1. Significant accounting policies, judgements, estimates and assumptions

Authorization of financial statements and statement of compliance with International Financial Reporting Standards
The consolidated financial statements of BP p.l.c and its subsidiaries (collectively referred to as bp or the group) for the year ended 31 December 2020 
were approved and signed by the chief executive officer and chairman on 22 March 2021 having been duly authorized to do so by the board of 
directors. BP p.l.c. is a public limited company incorporated and domiciled in England and Wales. The consolidated financial statements have been 
prepared in accordance with International Financial Reporting Standards (IFRS) as issued by the International Accounting Standards Board (IASB), IFRS 
adopted pursuant to Regulation (EC) No 1606/2002 as it applies in the European Union (EU) and in accordance with the provisions of the UK Companies 
Act 2006 as applicable to companies reporting under international accounting standards. IFRS as adopted by the EU differs in certain respects from 
IFRS as issued by the IASB. The differences have no impact on the group’s consolidated financial statements for the years presented. As a result of the 
UK's withdrawal from the EU, with effect for periods starting subsequent to the year ended 31 December 2020, the consolidated financial statements 
will also be prepared in accordance with UK-adopted international accounting standards. There were no differences between IFRS as adopted by the 
EU and UK-adopted international accounting standards as at 1 January 2021. The UK’s withdrawal from the EU has not had and is not expected to have 
a significant impact on the consolidated financial statements.  The significant accounting policies and accounting judgements, estimates and 
assumptions of the group are set out below.

Basis of preparation
The consolidated financial statements have been prepared on a going concern basis and in accordance with IFRS and IFRS Interpretations Committee 
(IFRIC) interpretations issued and effective for the year ended 31 December 2020. The accounting policies that follow have been consistently applied to 
all years presented, except where otherwise indicated.
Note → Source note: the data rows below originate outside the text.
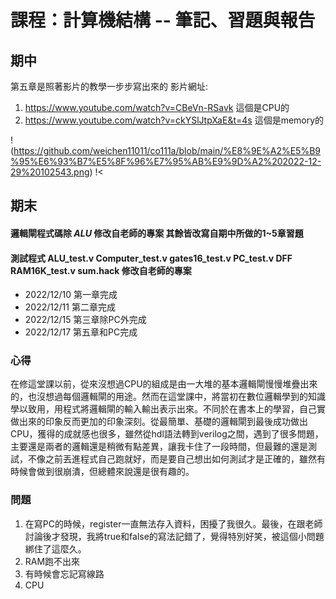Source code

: # 課程：計算機結構 -- 筆記、習題與報告

## 期中
第五章是照著影片的教學一步步寫出來的
影片網址: 
1. https://www.youtube.com/watch?v=CBeVn-RSavk 這個是CPU的
2. https://www.youtube.com/watch?v=ckYSlJtpXaE&t=4s 這個是memory的

!<image>(https://github.com/weichen11011/co111a/blob/main/%E8%9E%A2%E5%B9%95%E6%93%B7%E5%8F%96%E7%95%AB%E9%9D%A2%202022-12-29%20102543.png)
!<

## 期末 
#### 邏輯閘程式碼除 *ALU* 修改自老師的專案 其餘皆改寫自期中所做的1~5章習題
#### 測試程式 ALU_test.v Computer_test.v gates16_test.v PC_test.v DFF RAM16K_test.v sum.hack 修改自老師的專案

  * 2022/12/10 第一章完成
  * 2022/12/11 第二章完成
  * 2022/12/15 第三章除PC外完成
  * 2022/12/17 第五章和PC完成
  
### 心得
在修這堂課以前，從來沒想過CPU的組成是由一大堆的基本邏輯閘慢慢堆疊出來的，也沒想過每個邏輯閘的用途。然而在這堂課中，將當初在數位邏輯學到的知識學以致用，用程式將邏輯閘的輸入輸出表示出來。不同於在書本上的學習，自己實做出來的印象反而更加的印象深刻。從最簡單、基礎的邏輯閘到最後成功做出CPU，獲得的成就感也很多，雖然從hdl語法轉到verilog之間，遇到了很多問題，主要還是兩者的邏輯還是稍微有點差異，讓我卡住了一段時間，但最難的還是測試，不像之前丟進程式自己跑就好，而是要自己想出如何測試才是正確的，雖然有時候會做到很崩潰，但總體來說還是很有趣的。

### 問題
1. 在寫PC的時候，register一直無法存入資料，困擾了我很久。最後，在跟老師討論後才發現，我將true和false的寫法記錯了，覺得特別好笑，被這個小問題綁住了這麼久。
2. RAM跑不出來
3. 有時候會忘記寫線路
4. CPU  
  
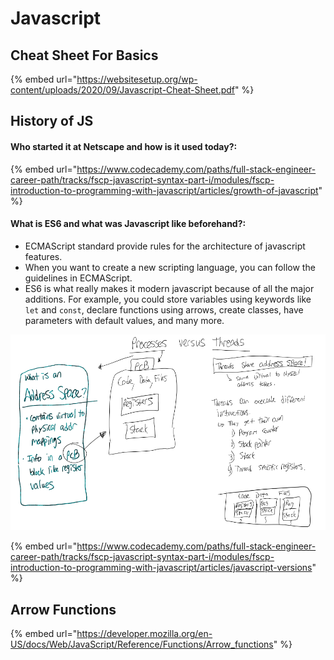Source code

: # Javascript

## Cheat Sheet For Basics

{% embed url="https://websitesetup.org/wp-content/uploads/2020/09/Javascript-Cheat-Sheet.pdf" %}

## History of JS

#### Who started it at Netscape and how is it used today?:

{% embed url="https://www.codecademy.com/paths/full-stack-engineer-career-path/tracks/fscp-javascript-syntax-part-i/modules/fscp-introduction-to-programming-with-javascript/articles/growth-of-javascript" %}

#### What is ES6 and what was Javascript like beforehand?:

* ECMAScript standard provide rules for the architecture of javascript features.
* When you want to create a new scripting language, you can follow the guidelines in ECMAScript.&#x20;
* ES6 is what really makes it modern javascript because of all the major additions. For example, you could store variables using keywords like `let` and `const`, declare functions using arrows, create classes, have parameters with default values, and many more.

![Image source: Codecademy in article "JavaScript Versions: ES6 and Before](<../../../.gitbook/assets/image (521).png>)

{% embed url="https://www.codecademy.com/paths/full-stack-engineer-career-path/tracks/fscp-javascript-syntax-part-i/modules/fscp-introduction-to-programming-with-javascript/articles/javascript-versions" %}

## Arrow Functions

{% embed url="https://developer.mozilla.org/en-US/docs/Web/JavaScript/Reference/Functions/Arrow_functions" %}

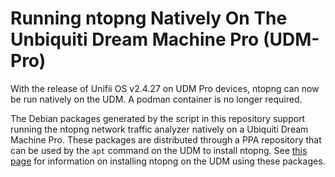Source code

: # Running ntopng Natively On The Unbiquiti Dream Machine Pro (UDM-Pro)

With the release of Unifii OS v2.4.27 on UDM Pro devices, ntopng can now be run natively on the UDM.  A podman container is no longer required.

The Debian packages generated by the script in this repository support running the ntopng network traffic analyzer natively on a Ubiquiti Dream Machine Pro.  These packages are distributed through a PPA repository that can be used by the `apt` command on the UDM to install ntopng.  See [this page](https://daveking.com/udm-hacks/ntopng.html) for information on installing ntopng on the UDM using these packages.
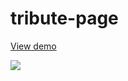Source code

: # tribute-page

[View demo](https://thanh-luan-nguyen.github.io/tribute-page/)

<img src="https://github.com/thanh-luan-nguyen/thanh-luan-nguyen/blob/main/project_preview_gifs/freeCodeCamp/Tribute%20Page.gif"/>
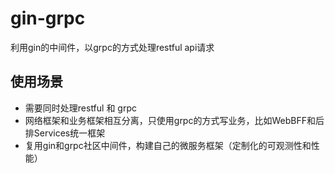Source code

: # gin-grpc

利用gin的中间件，以grpc的方式处理restful api请求

## 使用场景
- 需要同时处理restful 和 grpc
- 网络框架和业务框架相互分离，只使用grpc的方式写业务，比如WebBFF和后排Services统一框架
- 复用gin和grpc社区中间件，构建自己的微服务框架（定制化的可观测性和性能）
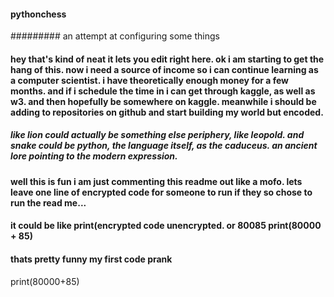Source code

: #### pythonchess
######### an attempt at configuring some things
#### hey that's kind of neat it lets you edit right here.  ok i am starting to get the hang of this.  now i need a source of income so i can continue learning as a computer scientist.  i have theoretically enough money for a few months.  and if i schedule the time in i can get through kaggle, as well as w3.  and then hopefully be somewhere on kaggle.  meanwhile i should be adding to repositories on github and start building my world but encoded.

##### like lion could actually be something else periphery, like leopold.  and snake could be python, the language itself, as the caduceus.  an ancient lore pointing to the modern expression.

#### well this is fun i am just commenting this readme out like a mofo.  lets leave one line of encrypted code for someone to run if they so chose to run the read me...

#### it could be like print(encrypted code unencrypted.  or 80085 print(80000 + 85)
#### thats pretty funny my first code prank
print(80000+85)
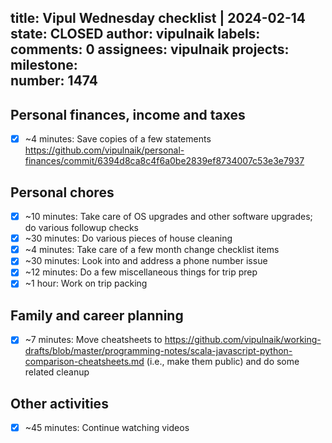 title:	Vipul Wednesday checklist | 2024-02-14
state:	CLOSED
author:	vipulnaik
labels:	
comments:	0
assignees:	vipulnaik
projects:	
milestone:	
number:	1474
--
## Personal finances, income and taxes

- [x] ~4 minutes: Save copies of a few statements https://github.com/vipulnaik/personal-finances/commit/6394d8ca8c4f6a0be2839ef8734007c53e3e7937

## Personal chores

- [x] ~10 minutes: Take care of OS upgrades and other software upgrades; do various followup checks
- [x] ~30 minutes: Do various pieces of house cleaning
- [x] ~4 minutes: Take care of a few month change checklist items
- [x] ~30 minutes: Look into and address a phone number issue
- [x] ~12 minutes: Do a few miscellaneous things for trip prep
- [x] ~1 hour: Work on trip packing

## Family and career planning

- [x] ~7 minutes: Move cheatsheets to https://github.com/vipulnaik/working-drafts/blob/master/programming-notes/scala-javascript-python-comparison-cheatsheets.md (i.e., make them public) and do some related cleanup

## Other activities

- [x] ~45 minutes: Continue watching videos
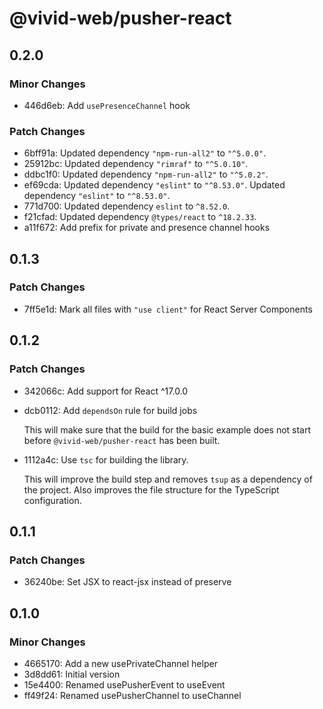 # @vivid-web/pusher-react

## 0.2.0

### Minor Changes

- 446d6eb: Add `usePresenceChannel` hook

### Patch Changes

- 6bff91a: Updated dependency `"npm-run-all2"` to `"^5.0.0"`.
- 25912bc: Updated dependency `"rimraf"` to `"^5.0.10"`.
- ddbc1f0: Updated dependency `"npm-run-all2"` to `"^5.0.2"`.
- ef69cda: Updated dependency `"eslint"` to `"^8.53.0"`.
  Updated dependency `"eslint"` to `"^8.53.0"`.
- 771d700: Updated dependency `eslint` to `^8.52.0`.
- f21cfad: Updated dependency `@types/react` to `^18.2.33`.
- a11f672: Add prefix for private and presence channel hooks

## 0.1.3

### Patch Changes

- 7ff5e1d: Mark all files with `"use client"` for React Server Components

## 0.1.2

### Patch Changes

- 342066c: Add support for React ^17.0.0
- dcb0112: Add `dependsOn` rule for build jobs

  This will make sure that the build for the basic example does not start before `@vivid-web/pusher-react` has been built.

- 1112a4c: Use `tsc` for building the library.

  This will improve the build step and removes `tsup` as a dependency of the project. Also improves the file structure for
  the TypeScript configuration.

## 0.1.1

### Patch Changes

- 36240be: Set JSX to react-jsx instead of preserve

## 0.1.0

### Minor Changes

- 4665170: Add a new usePrivateChannel helper
- 3d8dd61: Initial version
- 15e4400: Renamed usePusherEvent to useEvent
- ff49f24: Renamed usePusherChannel to useChannel
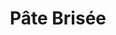 ---
layout: recette
categories: [recettes]
hidden: true
lang: fr
sitemap: false
title: Pâte Brisée
type: boulangerie
recettes:
  À la main:
    ingredients: 
      - nom: farine blanche
        qte: 200
        unite: gr
      - nom: jaune d'oeuf
        qte: 1
      - nom: eau
        qte: 40
        unite: mL
      - nom: beurre
        qte: 100
        unite: gr
      - nom: sel
        qte: 3
        unite: gr
    preconditions:
      - Le beurre doit être coupés en dés et pommade
    etapes:
      - label: Préparation
        details:
          - Verser la farine et le sel sur le plan de travail
          - Faire un puits
          - Y mettre le jaune d'oeuf et l'eau
          - Mélanger avec les doigts
          - Ajouter le beurre au centre
      - label: Pétrissage
        details:
          - Saupoudrer d'un peu de farine (juste pour recouvrir)
          - Prendre la pâte dans la main
          - Fermer la main
          - Répéter ces étapes jusqu'a ce qu'il ne reste plus de farine
      - label: Boulage
        details:
          - Former une boule (la pâte doit etre bien lisse à ce stade)
          - Réserver au frais au moins une heure
      - label: Cuisson
        emoji: 🔥
        details:
          - "À blanc : 170°C pour 15 à 20 minutes"
---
The consolidated financial statements are presented in US dollars and all values are rounded to the nearest million dollars ($ million), except where 
otherwise indicated.

Significant accounting policies: use of judgements, estimates and assumptions
Inherent in the application of many of the accounting policies used in preparing the consolidated financial statements is the need for bp management to 
make judgements, estimates and assumptions that affect the reported amounts of assets and liabilities, the disclosure of contingent assets and 
liabilities, and the reported amounts of revenues and expenses. Actual outcomes could differ from the estimates and assumptions used. The 
accounting judgements and estimates that have a significant impact on the results of the group are set out in boxed text below, and should be read in 
conjunction with the information provided in the Notes on financial statements. The areas requiring the most significant judgement and estimation in 
the preparation of the consolidated financial statements are: accounting for the investment in Rosneft; exploration and appraisal intangible assets; the 
recoverability of asset carrying values, including the estimation of reserves; supplier financing arrangements;  derivative financial instruments; 
provisions and contingencies; and pensions and other post-retirement benefits. Judgements and estimates, not all of which are significant, made in 
assessing the impact of the COVID-19 pandemic, and climate change and the transition to a lower carbon economy on the consolidated financial 
statements are also set out in boxed text below. Where an estimate has a significant risk of resulting in a material adjustment to the carrying amounts 
of assets and liabilities within the next financial year this is specifically noted within the boxed text. 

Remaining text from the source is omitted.